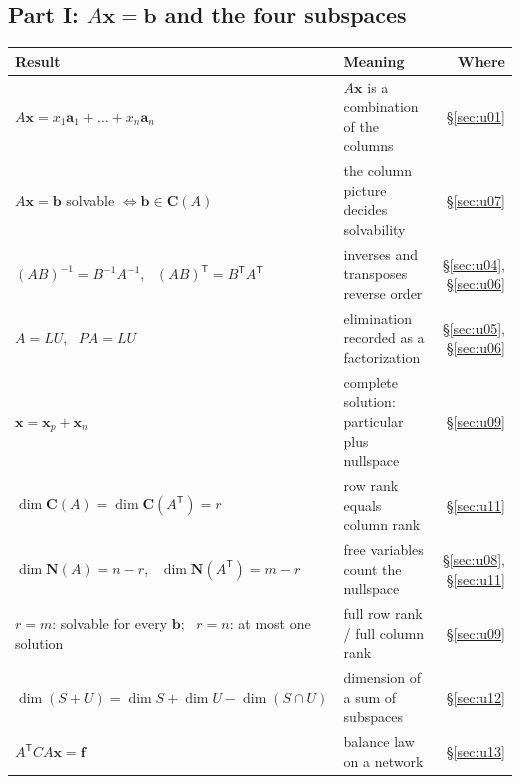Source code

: \documentclass[11pt]{article}
\theoremstyle{definition}
\theoremstyle{plain}
\theoremstyle{remark}
\newcommand{\vb}[1]{\boldsymbol{#1}}          %
\newcommand{\T}{^{\mathsf{T}}}                 %
\newcommand{\Col}[1]{\mathbf{C}(#1)}            %
\newcommand{\Nul}[1]{\mathbf{N}(#1)}            %
\begin{document}
\subsection*{Part I: \texorpdfstring{$A\vb{x}=\vb{b}$}{Ax = b} and the four subspaces}
\renewcommand{\arraystretch}{1.25}
\begin{longtable}{@{}p{}p{}r@{}}
\toprule
Result & Meaning & Where \\
\midrule
$A\vb{x}=x_1\vb{a}_1+\dots+x_n\vb{a}_n$ & $A\vb{x}$ is a combination of the columns & \S\ref{sec:u01} \\
$A\vb{x}=\vb{b}$ solvable $\iff \vb{b}\in\Col{A}$ & the column picture decides solvability & \S\ref{sec:u07} \\
$(AB)^{-1}=B^{-1}A^{-1}$, \ $(AB)\T=B\T A\T$ & inverses and transposes reverse order & \S\ref{sec:u04}, \S\ref{sec:u06} \\
$A=LU$, \ $PA=LU$ & elimination recorded as a factorization & \S\ref{sec:u05}, \S\ref{sec:u06} \\
$\vb{x}=\vb{x}_p+\vb{x}_n$ & complete solution: particular plus nullspace & \S\ref{sec:u09} \\
$\dim\Col{A}=\dim\Col{A\T}=r$ & row rank equals column rank & \S\ref{sec:u11} \\
$\dim\Nul{A}=n-r$, \ $\dim\Nul{A\T}=m-r$ & free variables count the nullspace & \S\ref{sec:u08}, \S\ref{sec:u11} \\
$r=m$: solvable for every $\vb{b}$; \ $r=n$: at most one solution & full row rank / full column rank & \S\ref{sec:u09} \\
$\dim(S+U)=\dim S+\dim U-\dim(S\cap U)$ & dimension of a sum of subspaces & \S\ref{sec:u12} \\
$A\T C A\vb{x}=\vb{f}$ & balance law on a network & \S\ref{sec:u13} \\
\bottomrule
\end{longtable}
\end{document}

TASK OBJECTIVE -> From the first line to the last, retype the data exactly, without images.

RESPONSE ->
Source code

: \documentclass[11pt]{article}
\theoremstyle{definition}
\theoremstyle{plain}
\theoremstyle{remark}
\newcommand{\vb}[1]{\boldsymbol{#1}}          %
\newcommand{\T}{^{\mathsf{T}}}                 %
\newcommand{\Col}[1]{\mathbf{C}(#1)}            %
\newcommand{\Nul}[1]{\mathbf{N}(#1)}            %
\begin{document}
\subsection*{Part I: \texorpdfstring{$A\vb{x}=\vb{b}$}{Ax = b} and the four subspaces}
\renewcommand{\arraystretch}{1.25}
\begin{longtable}{@{}p{}p{}r@{}}
\toprule
Result & Meaning & Where \\
\midrule
$A\vb{x}=x_1\vb{a}_1+\dots+x_n\vb{a}_n$ & $A\vb{x}$ is a combination of the columns & \S\ref{sec:u01} \\
$A\vb{x}=\vb{b}$ solvable $\iff \vb{b}\in\Col{A}$ & the column picture decides solvability & \S\ref{sec:u07} \\
$(AB)^{-1}=B^{-1}A^{-1}$, \ $(AB)\T=B\T A\T$ & inverses and transposes reverse order & \S\ref{sec:u04}, \S\ref{sec:u06} \\
$A=LU$, \ $PA=LU$ & elimination recorded as a factorization & \S\ref{sec:u05}, \S\ref{sec:u06} \\
$\vb{x}=\vb{x}_p+\vb{x}_n$ & complete solution: particular plus nullspace & \S\ref{sec:u09} \\
$\dim\Col{A}=\dim\Col{A\T}=r$ & row rank equals column rank & \S\ref{sec:u11} \\
$\dim\Nul{A}=n-r$, \ $\dim\Nul{A\T}=m-r$ & free variables count the nullspace & \S\ref{sec:u08}, \S\ref{sec:u11} \\
$r=m$: solvable for every $\vb{b}$; \ $r=n$: at most one solution & full row rank / full column rank & \S\ref{sec:u09} \\
$\dim(S+U)=\dim S+\dim U-\dim(S\cap U)$ & dimension of a sum of subspaces & \S\ref{sec:u12} \\
$A\T C A\vb{x}=\vb{f}$ & balance law on a network & \S\ref{sec:u13} \\
\bottomrule
\end{longtable}
\end{document}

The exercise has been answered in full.